Video Transcript
Today I’m talking about showing up as an authority even when you don’t feel like one.
And here’s why I’m talking about it:
I’ve been talking to so many people lately about authority and about showing up. And I’ve been recognizing that there is a real issue with feeling like you have to be someone else, you have to put something on, or everything has to be just right to show up powerfully.
First, let’s talk about some of the common pitfalls that leaders face that keep them from showing up as an authority.
Perfectionism is probably the most common one that I’ve been hearing. And I also add procrastination because these two things go hand in hand. We put off doing things such as going live, writing a post, having difficult conversations with our team or with a relationship because it feels uncomfortable or it feels scary, or because we’re afraid of doing it imperfectly.
Perfection kills just about everything it touches. It’s so funny because I’m a perfectionist. So I feel I could say that. I’m a perfectionist, and I also attract other perfectionists to me. I completely relate and understand this concept.
We think it’s a crutch that we use, and we believe that it’s helpful. When it comes to things like authority, it’s a killer. It goes hand in hand with procrastination. It prevents us from showing up because we don’t think that it’s going to be right. When we don’t think it’s going to be right, we don’t want to do it. When we don’t do it, then we’re not showing up, which means we are not leading; we are not an authority. It’s common to feel this way.
If this is you, I want to hear from you.
Perfectionism keeps us from being an authority.
Another thing that keeps us from being an authority is what I call “putting on a costume.”
The feeling like you need to put on a costume can show up in a whole lot of different ways. You might even show up in more than one of these. Again, it’s totally normal.
Your costume can be some persona. Like turning a light switch on and off, it’s like you feel you put on your authority face.
It can show up like a shot of tequila that you need to numb your senses and make your perfectionism and inhibition go away so that you can let it all out and be confident, be yourself.
It can show up as a full face of makeup or your hair or your clothes. Whatever the look that you need to have, that you wouldn’t dare show up without, for fear of looking like a fraud.
We’re looking like someone who doesn’t belong in a position of authority.
All of these types of putting on a costume are also massive killers to authority. One of the most attractive qualities in a person of power is, besides confidence, is in their authenticity, their abilities to be themselves to be vulnerable in front of people and to be confident. When you put these things on it, no one thinks that it’s real. Everyone sees through that.
These things are killers to your ability to show up as an authority. Instead, we think we’re helping ourselves.
Any costume that you’re putting on, you think that it’s helping you show up as a leader, but what it’s doing enables you to show up as the exact thing you’re afraid of, which is being an imposter.
That’s what happens because we are intuitive beings, and we pick up on all these kinds of things. We pick up on cues like that; we can pick up on that kind of insecurity, that kind of facade that people are putting on. So putting on a costume is another pitfall.
The last one and this one’s probably my favorite one: indecision.

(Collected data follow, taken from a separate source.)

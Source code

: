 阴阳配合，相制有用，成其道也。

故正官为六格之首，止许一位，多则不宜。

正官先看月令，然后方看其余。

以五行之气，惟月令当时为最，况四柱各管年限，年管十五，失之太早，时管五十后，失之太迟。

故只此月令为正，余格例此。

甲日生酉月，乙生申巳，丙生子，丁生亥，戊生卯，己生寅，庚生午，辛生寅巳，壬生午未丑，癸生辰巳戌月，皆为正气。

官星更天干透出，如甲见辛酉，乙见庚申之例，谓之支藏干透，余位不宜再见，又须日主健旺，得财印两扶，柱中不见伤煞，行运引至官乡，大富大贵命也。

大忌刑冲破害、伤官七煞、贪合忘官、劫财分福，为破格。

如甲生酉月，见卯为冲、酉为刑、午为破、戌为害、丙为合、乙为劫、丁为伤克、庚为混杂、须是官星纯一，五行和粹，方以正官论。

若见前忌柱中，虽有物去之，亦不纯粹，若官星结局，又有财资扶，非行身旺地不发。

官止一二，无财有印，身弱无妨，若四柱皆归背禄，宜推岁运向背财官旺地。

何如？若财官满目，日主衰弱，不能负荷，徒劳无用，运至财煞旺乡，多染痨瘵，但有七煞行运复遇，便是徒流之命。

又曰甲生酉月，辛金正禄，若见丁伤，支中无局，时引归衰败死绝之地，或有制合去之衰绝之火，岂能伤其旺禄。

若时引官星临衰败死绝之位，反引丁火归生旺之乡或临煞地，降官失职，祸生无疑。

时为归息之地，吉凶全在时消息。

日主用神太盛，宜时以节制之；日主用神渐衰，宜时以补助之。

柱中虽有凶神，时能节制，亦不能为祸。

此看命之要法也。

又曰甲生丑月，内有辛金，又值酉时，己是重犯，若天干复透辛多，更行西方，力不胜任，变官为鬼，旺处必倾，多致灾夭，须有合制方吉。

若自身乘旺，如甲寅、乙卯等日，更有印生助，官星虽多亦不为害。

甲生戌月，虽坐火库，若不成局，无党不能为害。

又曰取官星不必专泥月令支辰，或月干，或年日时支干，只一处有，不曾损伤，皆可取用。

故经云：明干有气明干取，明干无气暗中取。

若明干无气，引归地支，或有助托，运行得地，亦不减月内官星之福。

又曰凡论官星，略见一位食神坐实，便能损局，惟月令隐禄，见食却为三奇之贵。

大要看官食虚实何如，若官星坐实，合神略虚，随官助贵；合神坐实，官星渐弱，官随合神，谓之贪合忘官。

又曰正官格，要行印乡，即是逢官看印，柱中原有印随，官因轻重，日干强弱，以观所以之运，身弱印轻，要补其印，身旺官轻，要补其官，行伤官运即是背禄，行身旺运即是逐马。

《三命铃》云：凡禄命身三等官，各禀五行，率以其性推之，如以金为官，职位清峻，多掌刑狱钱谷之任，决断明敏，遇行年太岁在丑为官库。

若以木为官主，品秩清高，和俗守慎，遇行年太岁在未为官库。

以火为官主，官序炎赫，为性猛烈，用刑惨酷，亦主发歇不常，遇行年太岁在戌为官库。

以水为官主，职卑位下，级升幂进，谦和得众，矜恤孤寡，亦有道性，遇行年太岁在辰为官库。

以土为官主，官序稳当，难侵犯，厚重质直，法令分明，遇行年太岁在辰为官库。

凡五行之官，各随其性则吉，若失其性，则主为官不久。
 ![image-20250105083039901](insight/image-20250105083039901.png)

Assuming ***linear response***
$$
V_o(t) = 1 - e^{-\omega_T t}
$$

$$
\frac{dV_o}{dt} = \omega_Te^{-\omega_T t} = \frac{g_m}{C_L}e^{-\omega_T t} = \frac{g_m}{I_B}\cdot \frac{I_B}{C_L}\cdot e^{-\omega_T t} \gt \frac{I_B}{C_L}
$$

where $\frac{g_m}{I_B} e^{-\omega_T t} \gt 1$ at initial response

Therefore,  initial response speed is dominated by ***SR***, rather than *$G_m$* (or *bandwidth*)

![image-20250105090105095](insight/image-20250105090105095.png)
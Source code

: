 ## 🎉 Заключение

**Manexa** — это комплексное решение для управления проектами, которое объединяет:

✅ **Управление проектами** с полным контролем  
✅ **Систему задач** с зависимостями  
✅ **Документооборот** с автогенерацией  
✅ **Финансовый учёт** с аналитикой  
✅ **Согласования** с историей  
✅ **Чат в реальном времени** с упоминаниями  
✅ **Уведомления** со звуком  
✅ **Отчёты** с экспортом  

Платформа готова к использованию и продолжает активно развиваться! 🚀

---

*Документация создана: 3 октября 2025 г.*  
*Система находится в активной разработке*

Being an authority, having confidence are not things that you wait for other people to give you, like an award or trophy. They’re also not something that grows within you like a seed that you plant. They are decisions, choices that you make.
I talk about this in my book. In it, I talk about how, in my marriage, I realized the things that I lacked (feeling loved, desired, beautiful, sexy) were decisions that I needed to make about myself, rather than something I needed to wait to be bestowed upon me.
The same is true about authority, confidence, and showing up. These are decisions that you make. They’re not qualities that you grow or that are given to you, like a present or like a trophy. They are your decisions. When you learn how to make these decisions with a clear head, it’s so much easier to be an authority; it’s so much easier than how it feels when you’re waiting for them to come to you.
Are you someone who battles perfectionism and procrastination?
(As I said, they go together.)
Are you someone who puts on some costume, whether it’s a persona, whether it’s doing a shot of tequila, whether it’s your full face of makeup, your hair, the clothes you wouldn’t dare go out in?
Do you show up as an authority without those things for fear of looking like a fraud? Or are you stuck in indecision?
Let me know which of these things you relate to, which of these things are you, and if you want help getting to the other side of this, let’s have a conversation.
I want you to know that you’ve got this. It’s not as hard as it may seem or feel or that you may think it isn’t. It is a doable thing, and I would love to help you. If I can make these decisions in the middle of the toughest grief I’ve ever experienced, then so can you.